▶ _TASK DIRECTIONS_
Tell how many lines in the following entries include the word "Omega", giving the figure alone.

DATA LISTING START

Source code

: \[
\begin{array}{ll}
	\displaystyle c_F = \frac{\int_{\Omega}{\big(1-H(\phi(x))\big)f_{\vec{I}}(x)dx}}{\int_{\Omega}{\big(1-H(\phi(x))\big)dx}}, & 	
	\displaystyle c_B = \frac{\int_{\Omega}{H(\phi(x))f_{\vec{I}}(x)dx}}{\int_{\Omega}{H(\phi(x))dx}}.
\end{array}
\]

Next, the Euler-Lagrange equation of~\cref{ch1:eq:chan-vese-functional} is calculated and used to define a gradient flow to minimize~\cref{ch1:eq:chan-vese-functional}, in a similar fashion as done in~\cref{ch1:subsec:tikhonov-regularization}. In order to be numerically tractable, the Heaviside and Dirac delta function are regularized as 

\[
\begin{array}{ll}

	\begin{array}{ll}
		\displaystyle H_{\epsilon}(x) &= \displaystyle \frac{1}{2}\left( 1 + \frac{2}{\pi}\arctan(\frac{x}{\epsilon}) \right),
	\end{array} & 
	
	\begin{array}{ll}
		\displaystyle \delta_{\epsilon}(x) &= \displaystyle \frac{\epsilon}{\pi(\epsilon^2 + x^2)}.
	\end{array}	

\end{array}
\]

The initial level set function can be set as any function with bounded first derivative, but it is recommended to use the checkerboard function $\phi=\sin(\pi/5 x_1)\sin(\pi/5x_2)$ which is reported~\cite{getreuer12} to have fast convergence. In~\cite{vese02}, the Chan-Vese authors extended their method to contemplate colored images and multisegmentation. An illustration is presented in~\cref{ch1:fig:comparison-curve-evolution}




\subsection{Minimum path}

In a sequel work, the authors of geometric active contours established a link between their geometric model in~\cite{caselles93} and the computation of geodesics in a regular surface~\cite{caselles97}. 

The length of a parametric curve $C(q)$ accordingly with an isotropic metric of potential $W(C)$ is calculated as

DATA LISTING END
DATA LISTING START

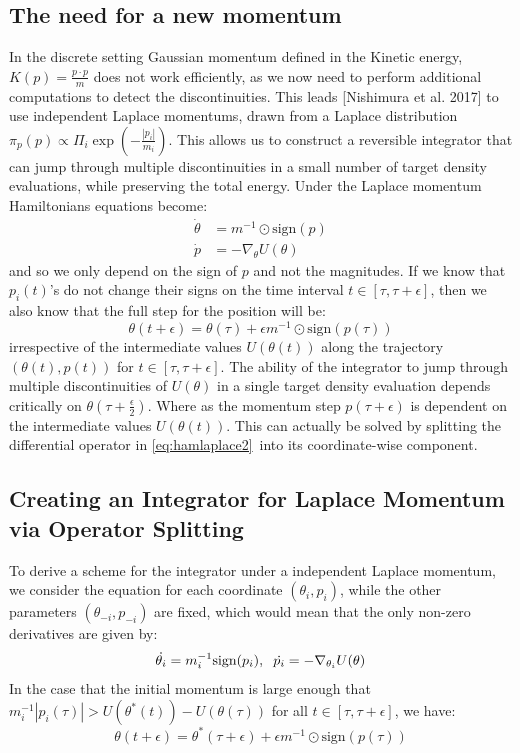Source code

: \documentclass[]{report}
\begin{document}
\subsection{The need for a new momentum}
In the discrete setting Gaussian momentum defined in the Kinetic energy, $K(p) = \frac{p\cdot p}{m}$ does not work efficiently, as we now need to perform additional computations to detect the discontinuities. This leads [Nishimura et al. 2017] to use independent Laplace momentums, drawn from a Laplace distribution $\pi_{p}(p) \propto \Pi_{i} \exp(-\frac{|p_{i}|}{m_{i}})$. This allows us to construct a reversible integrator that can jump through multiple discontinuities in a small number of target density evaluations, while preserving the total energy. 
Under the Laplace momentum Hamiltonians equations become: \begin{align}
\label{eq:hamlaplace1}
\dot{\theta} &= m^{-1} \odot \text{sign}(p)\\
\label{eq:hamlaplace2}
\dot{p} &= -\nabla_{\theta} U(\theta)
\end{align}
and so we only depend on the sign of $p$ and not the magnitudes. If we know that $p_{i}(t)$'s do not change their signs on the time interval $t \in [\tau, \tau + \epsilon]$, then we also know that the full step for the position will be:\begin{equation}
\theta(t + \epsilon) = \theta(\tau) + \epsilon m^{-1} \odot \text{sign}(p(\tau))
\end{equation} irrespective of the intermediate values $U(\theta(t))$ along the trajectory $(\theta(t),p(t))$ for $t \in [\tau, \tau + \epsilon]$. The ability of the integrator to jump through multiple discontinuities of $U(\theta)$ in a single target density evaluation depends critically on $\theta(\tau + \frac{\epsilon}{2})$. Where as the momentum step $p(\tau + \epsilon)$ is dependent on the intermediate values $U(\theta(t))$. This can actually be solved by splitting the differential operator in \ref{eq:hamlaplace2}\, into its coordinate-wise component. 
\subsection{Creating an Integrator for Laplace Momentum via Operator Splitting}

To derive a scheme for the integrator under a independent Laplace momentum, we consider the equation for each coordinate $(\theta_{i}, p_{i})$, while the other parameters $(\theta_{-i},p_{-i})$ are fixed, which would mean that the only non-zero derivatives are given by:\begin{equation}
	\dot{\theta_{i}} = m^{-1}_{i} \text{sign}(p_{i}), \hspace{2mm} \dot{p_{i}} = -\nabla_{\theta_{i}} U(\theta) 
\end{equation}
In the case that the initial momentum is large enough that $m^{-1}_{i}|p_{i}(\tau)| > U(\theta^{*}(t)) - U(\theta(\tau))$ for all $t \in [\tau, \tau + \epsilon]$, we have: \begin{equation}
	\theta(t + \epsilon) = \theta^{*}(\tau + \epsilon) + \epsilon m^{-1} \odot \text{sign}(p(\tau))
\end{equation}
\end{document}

DATA LISTING END
DATA LISTING START

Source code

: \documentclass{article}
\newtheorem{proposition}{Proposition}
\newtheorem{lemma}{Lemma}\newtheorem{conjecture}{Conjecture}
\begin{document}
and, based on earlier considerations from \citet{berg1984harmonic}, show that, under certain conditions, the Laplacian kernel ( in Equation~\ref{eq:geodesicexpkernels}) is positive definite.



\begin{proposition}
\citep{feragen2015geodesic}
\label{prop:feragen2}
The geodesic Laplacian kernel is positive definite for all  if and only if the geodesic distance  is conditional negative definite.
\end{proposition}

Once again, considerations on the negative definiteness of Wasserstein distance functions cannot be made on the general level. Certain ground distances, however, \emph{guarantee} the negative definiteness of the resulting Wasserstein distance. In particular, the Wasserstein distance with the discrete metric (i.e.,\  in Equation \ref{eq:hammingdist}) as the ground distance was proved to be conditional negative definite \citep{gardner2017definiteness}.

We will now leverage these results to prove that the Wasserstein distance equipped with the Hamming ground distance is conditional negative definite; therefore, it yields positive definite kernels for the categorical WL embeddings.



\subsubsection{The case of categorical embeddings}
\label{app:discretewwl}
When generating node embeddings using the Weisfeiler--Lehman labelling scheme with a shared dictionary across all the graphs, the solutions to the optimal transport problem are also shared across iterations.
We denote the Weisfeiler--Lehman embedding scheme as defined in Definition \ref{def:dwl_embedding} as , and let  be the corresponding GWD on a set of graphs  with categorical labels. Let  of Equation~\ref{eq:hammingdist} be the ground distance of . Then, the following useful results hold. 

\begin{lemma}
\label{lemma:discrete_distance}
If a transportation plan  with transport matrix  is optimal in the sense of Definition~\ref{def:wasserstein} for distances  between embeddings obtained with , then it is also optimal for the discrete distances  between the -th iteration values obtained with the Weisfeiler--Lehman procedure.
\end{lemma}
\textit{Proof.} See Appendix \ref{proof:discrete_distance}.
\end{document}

DATA LISTING END

▶ _REPLY TO THE EXERCISE_
2